La memoria, evidentemente, non basta più. Il quadro politico attuale è costellato di violenze, di guerre, di eccidi e genocidi. E anzi, la facilità con cui oggi si predica la morte sembrerebbe quasi convincerci della sua banalità, come se si potesse giocare con essa per passatempo, quale mezzo per trastullarsi, un azzardo in cui la posta in gioco sia la nostra stessa esistenza. Ma questo processo di banalizzazione della morte prende piede perfino all’interno dei nostri Paesi! Qui si legifera per l’eutanasia, per l’aborto facile, per la cremazione liquida. Perfino la pubblicità delle pompe funebri giunge a ridicolizzare il momento del “trapasso” come fosse un semplice salto in un altro luogo esistenziale cui giungere cosmeticamente ineccepibili!
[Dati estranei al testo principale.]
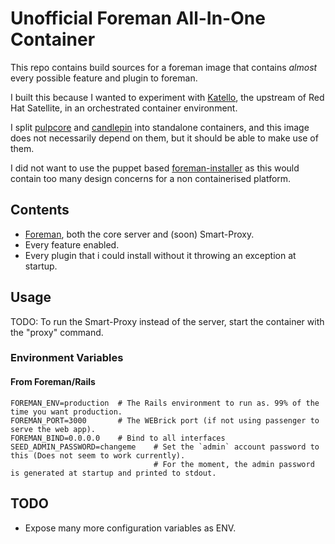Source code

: # Unofficial Foreman All-In-One Container #

This repo contains build sources for a foreman image that contains *almost* every possible feature and plugin 
to foreman.

I built this because I wanted to experiment with [Katello](https://www.theforeman.org/plugins/katello/), 
the upstream of Red Hat Satellite, in an orchestrated container environment.
 
I split [pulpcore](https://pulpproject.org/docs/) and [candlepin](https://www.candlepinproject.org/) into standalone 
containers, and this image does not necessarily depend on them, but it should be able to make use of them. 

I did not want to use the puppet based [foreman-installer](https://github.com/theforeman/foreman-installer) as this
would contain too many design concerns for a non containerised platform.

## Contents ##

- [Foreman](https://www.theforeman.org/introduction.html), both the core server and (soon) Smart-Proxy.
- Every feature enabled.
- Every plugin that i could install without it throwing an exception at startup.

## Usage ##

TODO: To run the Smart-Proxy instead of the server, start the container with the "proxy" command.

### Environment Variables ###

#### From Foreman/Rails ####

    FOREMAN_ENV=production  # The Rails environment to run as. 99% of the time you want production.
    FOREMAN_PORT=3000       # The WEBrick port (if not using passenger to serve the web app).
    FOREMAN_BIND=0.0.0.0    # Bind to all interfaces
    SEED_ADMIN_PASSWORD=changeme    # Set the `admin` account password to this (Does not seem to work currently).
                                    # For the moment, the admin password is generated at startup and printed to stdout.
    
    
## TODO ##

- Expose many more configuration variables as ENV.

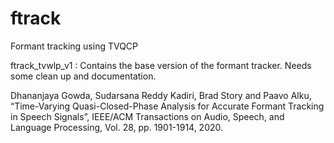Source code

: # ftrack
Formant tracking using TVQCP

ftrack_tvwlp_v1 : Contains the base version of the formant tracker. Needs some clean up and documentation.

Dhananjaya Gowda, Sudarsana Reddy Kadiri, Brad Story and Paavo Alku, “Time-Varying Quasi-Closed-Phase Analysis for Accurate Formant Tracking in Speech Signals”, IEEE/ACM Transactions on Audio, Speech, and Language Processing, Vol. 28, pp. 1901-1914, 2020.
Non è forse questa la “cultura della morte” che oggi si impone con prepotenza? Ma a scongiurarne il sopravvento sembra che la memoria del passato non basti più. Occorrerebbe un supplemento d’anima per fermare questo viaggio verso l’abisso, e il Genocidio degli armeni questo ce lo dovrebbe insegnare.

Sì, continuiamo pure a commemorare questi misfatti della Storia. C’è sempre un senso nel farlo, se non altro per compiangere le vittime. Ma per contrastare questa imperante “cultura della morte” ben altro sarà necessario. Occorrerà un serio ripensamento sugli esiti di questo nefando corso politico. Un ripensamento che induca a credere che la vittoria del Bene sia ancora possibile. Ed è nostra convinzione al riguardo che solo con una partecipazione attiva, diretta e personale in un’azione di contenimento del Male potremo garantire la restaurazione dei valori perduti della vita.

La sola memoria, dunque, non basta più. Solo un serio ed avvertito impegno civico da parte di tutti noi potrà aiutarci a scongiurare il verificarsi in futuro di altri Genocidi.